In downtown Oklahoma City’s Bricktown entertainment district, Joe Clark, 44, and his girlfriend, Julie McBride, 46, both from the rural Oklahoma community of Durant, relaxed along a river walk in the shadow of tall office buildings for major oil and gas companies, and Chesapeake Energy Arena, where the NBA’s Thunder play.

Both registered Republicans who grew up Southern Baptist — Oklahoma’s largest religious group, with an estimated 650,000 members — Clark and McBride said they understand the need to address the budget crisis but don’t want lawmakers to ignore social issues.

“I feel like they should be able to handle both issues,” said Clark, wearing an Oklahoma City Dodgers T-shirt as he prepared to watch Los Angeles’s top minor league affiliate play. “I’m completely pro-life and would like to see our government taking steps to protect that.”

Kristin Lawson, a first-grade teacher at a public charter school in Oklahoma City, voiced frustration with lawmakers’ priorities.

“I think way too much of our state government’s focus has been on self-serving tax benefits and for big oil business with a lack of thought and attention and planning to our schools and other institutions that rely on state funding,” said Lawson, 54, a registered Republican.

Lawson, a divorced mother of three who has lived in Oklahoma for 35 years, attends a megachurch that she describes as extremely loving.

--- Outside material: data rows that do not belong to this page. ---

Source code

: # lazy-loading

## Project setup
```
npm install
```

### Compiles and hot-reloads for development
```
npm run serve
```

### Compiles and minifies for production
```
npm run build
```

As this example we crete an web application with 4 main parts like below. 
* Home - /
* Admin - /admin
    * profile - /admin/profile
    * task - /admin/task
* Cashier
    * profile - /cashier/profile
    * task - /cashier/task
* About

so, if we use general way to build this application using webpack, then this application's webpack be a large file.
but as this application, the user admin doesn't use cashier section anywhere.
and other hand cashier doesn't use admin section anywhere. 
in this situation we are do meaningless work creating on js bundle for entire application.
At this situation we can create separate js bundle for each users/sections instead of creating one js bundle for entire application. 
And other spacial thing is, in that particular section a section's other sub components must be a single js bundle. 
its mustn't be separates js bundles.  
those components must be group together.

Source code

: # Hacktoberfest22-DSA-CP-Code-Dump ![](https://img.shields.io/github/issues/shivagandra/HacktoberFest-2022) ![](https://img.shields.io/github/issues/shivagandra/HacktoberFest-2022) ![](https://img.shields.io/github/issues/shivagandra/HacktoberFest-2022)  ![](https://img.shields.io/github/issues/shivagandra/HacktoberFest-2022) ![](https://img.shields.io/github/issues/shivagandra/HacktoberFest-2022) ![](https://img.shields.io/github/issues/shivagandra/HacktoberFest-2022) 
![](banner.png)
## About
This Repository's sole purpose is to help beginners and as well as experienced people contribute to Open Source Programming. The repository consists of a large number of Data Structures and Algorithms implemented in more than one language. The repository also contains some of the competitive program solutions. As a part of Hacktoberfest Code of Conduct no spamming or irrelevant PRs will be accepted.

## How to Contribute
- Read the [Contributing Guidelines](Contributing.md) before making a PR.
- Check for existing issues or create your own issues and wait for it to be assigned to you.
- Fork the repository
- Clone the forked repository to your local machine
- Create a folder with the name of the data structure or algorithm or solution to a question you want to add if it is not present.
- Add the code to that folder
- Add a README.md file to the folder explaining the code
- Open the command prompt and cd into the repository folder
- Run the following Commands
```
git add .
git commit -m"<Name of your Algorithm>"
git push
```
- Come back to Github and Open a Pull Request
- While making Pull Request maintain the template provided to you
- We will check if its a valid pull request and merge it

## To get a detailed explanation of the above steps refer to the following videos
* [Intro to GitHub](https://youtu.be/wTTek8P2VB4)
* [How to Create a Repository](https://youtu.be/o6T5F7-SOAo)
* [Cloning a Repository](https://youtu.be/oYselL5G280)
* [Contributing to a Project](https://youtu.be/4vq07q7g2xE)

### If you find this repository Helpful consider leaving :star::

Although she believes in God and prayer, she said, she considers her faith more of a private matter.

“Our state political figures seem to make decisions based on what will financially benefit themselves rather than what will have a long-term effect on our state’s children,” she said. “They spend precious time arguing and passing legislation on silly issues like who uses what restroom and often decide on things in the name of their religion, which gives religion a bad rap.”